1. A work recognition device that recognizes the work of an operator, An acquisition unit that obtains observation information by observing the target work using sensors, A work recognition device comprising: a first model that has been pre-trained to know the order in which multiple tasks are performed, and a work identification unit that identifies the type of the target task using the prediction result of the first model which predicts the type of the target task as the next task based on the type of the previous task, and the estimation result of a second model which has been pre-trained to estimate the type of the target task based on the observation information.

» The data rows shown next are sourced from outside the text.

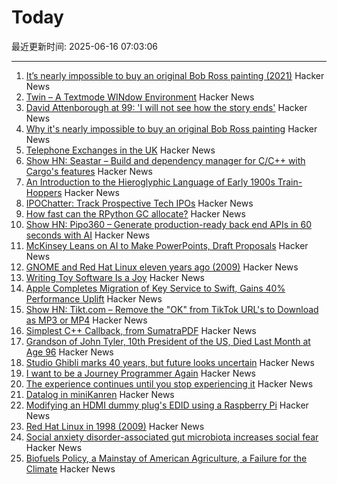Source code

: # Today

最近更新时间: 2025-06-16 07:03:06

--- 
1. [It’s nearly impossible to buy an original Bob Ross painting (2021)](https://thehustle.co/why-its-nearly-impossible-to-buy-an-original-bob-ross-painting) Hacker News
2. [Twin – A Textmode WINdow Environment](https://github.com/cosmos72/twin) Hacker News
3. [David Attenborough at 99: 'I will not see how the story ends'](https://www.thetimes.com/life-style/celebrity/article/david-attenborough-book-extract-age-99-lj3rd2fg7) Hacker News
4. [Why it's nearly impossible to buy an original Bob Ross painting](https://thehustle.co/why-its-nearly-impossible-to-buy-an-original-bob-ross-painting) Hacker News
5. [Telephone Exchanges in the UK](https://telephone-exchanges.org.uk/) Hacker News
6. [Show HN: Seastar – Build and dependency manager for C/C++ with Cargo's features](https://github.com/AI314159/Seastar) Hacker News
7. [An Introduction to the Hieroglyphic Language of Early 1900s Train-Hoppers](https://www.openculture.com/2018/08/hobo-code-introduction-hieroglyphic-language-early-1900s-train-hoppers.html) Hacker News
8. [IPOChatter: Track Prospective Tech IPOs](https://ipochatter.com) Hacker News
9. [How fast can the RPython GC allocate?](https://pypy.org/posts/2025/06/rpython-gc-allocation-speed.html) Hacker News
10. [Show HN: Pipo360 – Generate production-ready back end APIs in 60 seconds with AI](https://pipo360.xyz) Hacker News
11. [McKinsey Leans on AI to Make PowerPoints, Draft Proposals](https://www.bloomberg.com/news/articles/2025-06-02/mckinsey-leans-on-ai-to-make-powerpoints-faster-draft-proposals) Hacker News
12. [GNOME and Red Hat Linux eleven years ago (2009)](https://linuxgazette.net/165/laycock.html) Hacker News
13. [Writing Toy Software Is a Joy](https://www.jsbarretto.com/blog/software-is-joy/) Hacker News
14. [Apple Completes Migration of Key Service to Swift, Gains 40% Performance Uplift](https://www.infoq.com/news/2025/06/apple-swift-migration/) Hacker News
15. [Show HN: Tikt.com – Remove the "OK" from TikTok URL's to Download as MP3 or MP4](https://tikt.com/) Hacker News
16. [Simplest C++ Callback, from SumatraPDF](https://blog.kowalczyk.info/a-stsj/simplest-c-callback-from-sumatrapdf.html) Hacker News
17. [Grandson of John Tyler, 10th President of the US, Died Last Month at Age 96](https://www.msn.com/en-us/news/world/the-last-grandson-of-john-tyler-the-u-s-president-who-took-office-in-1841-just-died-at-age-96/ar-AA1G0waB) Hacker News
18. [Studio Ghibli marks 40 years, but future looks uncertain](https://www.japantimes.co.jp/culture/2025/06/06/film/ghibli-anniversary-40/) Hacker News
19. [I want to be a Journey Programmer Again](https://hexhowells.com/posts/journey.html) Hacker News
20. [The experience continues until you stop experiencing it](https://strangemachine.tv/safespace/popov/) Hacker News
21. [Datalog in miniKanren](https://deosjr.github.io/dynamicland/datalog.html) Hacker News
22. [Modifying an HDMI dummy plug's EDID using a Raspberry Pi](https://www.downtowndougbrown.com/2025/06/modifying-an-hdmi-dummy-plugs-edid-using-a-raspberry-pi/) Hacker News
23. [Red Hat Linux in 1998 (2009)](https://linuxgazette.net/165/laycock.html) Hacker News
24. [Social anxiety disorder-associated gut microbiota increases social fear](https://www.pnas.org/doi/abs/10.1073/pnas.2308706120) Hacker News
25. [Biofuels Policy, a Mainstay of American Agriculture, a Failure for the Climate](https://insideclimatenews.org/news/13062025/agriculture-ethanol-biofuel-policy-climate-failure/) Hacker News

2. A work recognition device according to claim 1, The prediction result includes prediction type information representing a plurality of work types predicted by the first model as the type of the target work, and prediction probability information representing the probability that each of the plurality of predicted work types matches the type of the target work. The estimation result includes estimated type information representing a plurality of work types estimated as the type of the target work by the second model, and estimated probability information representing the probability that each of the plurality of estimated work types matches the type of the target work. The aforementioned work identification unit is, Using one of the two sets of information, namely the prediction type information and the prediction probability information, and the estimation type information and the estimation probability information, a plurality of candidate target tasks are determined. From among the aforementioned multiple candidates, the type of the target work is identified using the other information set of the two information sets, and without using the other information set. Work recognition device.

3. A work recognition device according to claim 2, The aforementioned work identification unit is, Using the aforementioned prediction type information and prediction probability information, the plurality of candidates are determined. From among the multiple candidates, the type of work with the highest probability represented in the estimated probability information is identified as the type of target work, using the estimated type information and the estimated probability information. Work recognition device.

4. A work recognition device according to any one of claims 1 to 3, The first model is configured to predict the type of the next operation from two or more consecutive types of the previous operations, The work identification unit is a work recognition device that inputs information representing the types of two or more consecutive work preceding the target work into the first model, thereby causing the first model to predict the type of the target work.

5. A method for recognizing the work performed by an employee, Observation information obtained by observing the target work using sensors is acquired. A work recognition method that identifies the type of target work using a first model that has been pre-trained to know the order in which multiple tasks are performed, the prediction result of the first model that predicts the type of the target work as the next task based on the type of the previous task, and the estimation result of a second model that has been pre-trained to estimate the type of the target work based on the observation information.